Aarhus, Denmark, July 2016, the morning after the Springsteen show in Horsens. Our flight doesn't leave until late afternoon; four hours to see as much of Aarhus as our withered feet'll allow. The city comes as something of a surprise. It's Copenhagen that's spread itself out across social media, from the marble-countered coffee bars and chic hygge all over Instagram, to yet another shot of colourful Nyhavn on your Facebook feed. (I'm just as guilty: stay tuned for my own belated post on the capital.) But Aarhus? Who knew! Granted it doesn't have the size, historical and cultural significance of Copenhagen. If you're looking for Danish city lifestyle in a nutshell, though, Aarhus is a good bet. Canals, coffee, cobbled lanes, a university, art, medieval churches, beaches, and a lot of bicycles.
Danish brunch at Cafe Faust. 'My tongue's confused, I've eaten so many different types of food in one meal,' you say. It's cloudy, only just warm enough to eat outside by the Aarhus River canal, which opens out into the docks and the Kattegat sea. Here a cruise liner sits out of scale with the dock buildings, corrugated containers, cranes and rail tracks. Tough to get a view out to the horizon unless you step on an actual boat.
In the other direction, the canal tightens and bends through Midtbyen, the city centre. We follow the water this way, through the shopping district, past long lines of cyclists and tall brick apartment buildings, towards the ARoS Aarhus Kunstmuseum, the city's art gallery.
Art lover or not, the ARoS is worth visiting because it affords good views over the city, by way of both its height and its famous circular rainbow walkway, perched like a halo about its rooftops. The walkway is a fun novelty, the kind of thing I would've got overexcited about as a child. And that's the point - it's a family attraction, so it's busy and noisy, and I actually prefer the views from the rooftop itself, looking out over Aarhus as dark silhouettes walk a rainbow above my head.
From the landscape of orange and grey rooftops we head back inside the museum. There's a Robert Mapplethorpe exhibition on that I'd missed when it was in London, and a Grayson Perry retrospective. The Mapplethorpe show is really good, of course, and it even ends with a 'dress like Patti Smith' section.
The cobbled streets that form the Latinerkvarteret, the oldest part of the city, lace their way around huge medieval churches, department stores, tiny shops, and countless cafes, linking the station with the university. Møllestien is often cited as the city's prettiest street: a picture-perfect cobbled mews, all colourful cottages, trailing hollyhocks and roses, bicycles propped against spick and span exteriors. The residences here date from the eighteenth century (the street itself of Viking era) giving you a sense of the city's age, though Latinerkvarteret architecture stretches back as far as the sixteenth century and before.
Of course, hidden amongst all this history are several record stores, in the kinds of buildings where you have to stoop to enter, the interior full of musty darkness, unexpected steps and alcoves. There's nothing worse than finding a good record store when you have a plane to catch - what's the word for that half-hearted rummaging you do when you know you should be on your way?
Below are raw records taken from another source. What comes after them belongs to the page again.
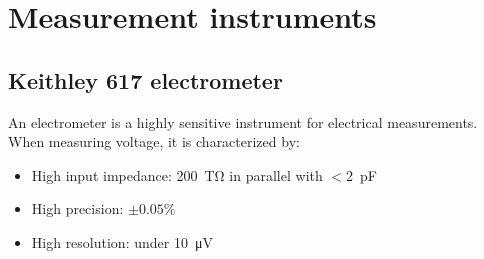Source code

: \section{Measurement instruments}
\subsection{Keithley 617 electrometer}
An electrometer is a highly sensitive instrument for electrical measurements.
When measuring voltage, it is characterized by:
\begin{itemize}
    \item High input impedance:
\SI{200}{\tera\ohm} in parallel with $<$\SI{2}{\pico\farad}
\item High precision: $\pm0.05\%$
\item High resolution: under \SI{10}{\micro\volt}
\end{itemize}
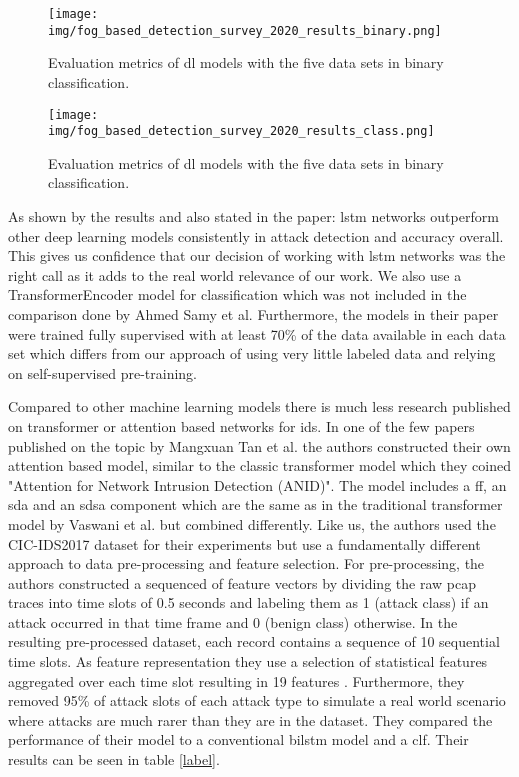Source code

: \begin{figure}[h]
	\centering
	\texttt{[image: img/fog\_based\_detection\_survey\_2020\_results\_binary.png]}
	\caption{Evaluation metrics of \gls{dl} models with the five data sets in binary classification. \cite{fog_based_detection_survey_2020}}
	\label{fig:stateofart:fog_based_detection_survey_2020_results_binary}
\end{figure}

\begin{figure}[h]
	\centering
	\texttt{[image: img/fog\_based\_detection\_survey\_2020\_results\_class.png]}
	\caption{Evaluation metrics of \gls{dl} models with the five data sets in binary classification. \cite{fog_based_detection_survey_2020}}
	\label{fig:stateofart:fog_based_detection_survey_2020_results_class}
\end{figure}

As shown by the results and also stated in the paper: \gls{lstm} networks outperform other deep learning models consistently in attack detection and accuracy overall. This gives us confidence that our decision of working with \gls{lstm} networks was the right call as it adds to the real world relevance of our work. We also use a TransformerEncoder model for classification which was not included in the comparison done by Ahmed Samy et al. Furthermore, the models in their paper were trained fully supervised with at least 70\% of the data available in each data set which differs from our approach of using very little labeled data and relying on self-supervised pre-training.

Compared to other machine learning models there is much less research published on transformer or attention based networks for \gls{ids}. In one of the few papers published on the topic by Mangxuan Tan et al. the authors constructed their own attention based model, similar to the classic transformer model \cite{attention_model_ids} which they coined "Attention for Network Intrusion
Detection (ANID)". The model includes a \gls{ff}, an \gls{sda} and an \gls{sdsa} component which are the same as in the traditional transformer model by Vaswani et al. but combined differently. Like us, the authors used the CIC-IDS2017 dataset for their experiments but use a fundamentally different approach to data pre-processing and feature selection. For pre-processing, the authors constructed a sequenced of feature vectors by dividing the raw pcap traces into time slots of 0.5 seconds and labeling them as 1 (attack class) if an attack occurred in that time frame and 0 (benign class) otherwise. In the resulting pre-processed dataset, each record contains a sequence of 10 sequential time slots. As feature representation they use a selection of statistical features aggregated over each time slot resulting in 19 features \cite{attention_model_ids}.
Furthermore, they removed 95\% of attack slots of each attack type to simulate a real world scenario where attacks are much rarer than they are in the dataset. They compared the performance of their model to a conventional \gls{bilstm} model and a \gls{clf}. Their results can be seen in table \ref{label}.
It wasn't just the record stores; I didn't have time to see as much of any of Aarhus as I'd like. Those few hours left me with the sense of Aarhus as an easy-going university city, full of history and culture, like Exeter or York in the UK maybe. The kind of place you spend a few days in, not to 'see the sights' but to slow down, dwell in Danish hygge, make your way round every bar and coffee shop, linger on the streets. Apparently there are good beaches not far away too. I don't know what it'd be like in the dead of winter, whether it'd have enough of Copenhagen's capital city energy to sustain a worthwhile trip. And if you want a photo of Møllestien with the hollyhocks in bloom, you've gotta go in July.
On our way to the airport bus we pass a group of Springsteen fans. They spot my River t-shirt and we talk in broken English about last night's show. They're on their way to Sweden, to see him play in Gothenburg. I am jealous. I don't want to go home. I want my run of cinnamon buns, street haunting, and Springsteen to continue forever.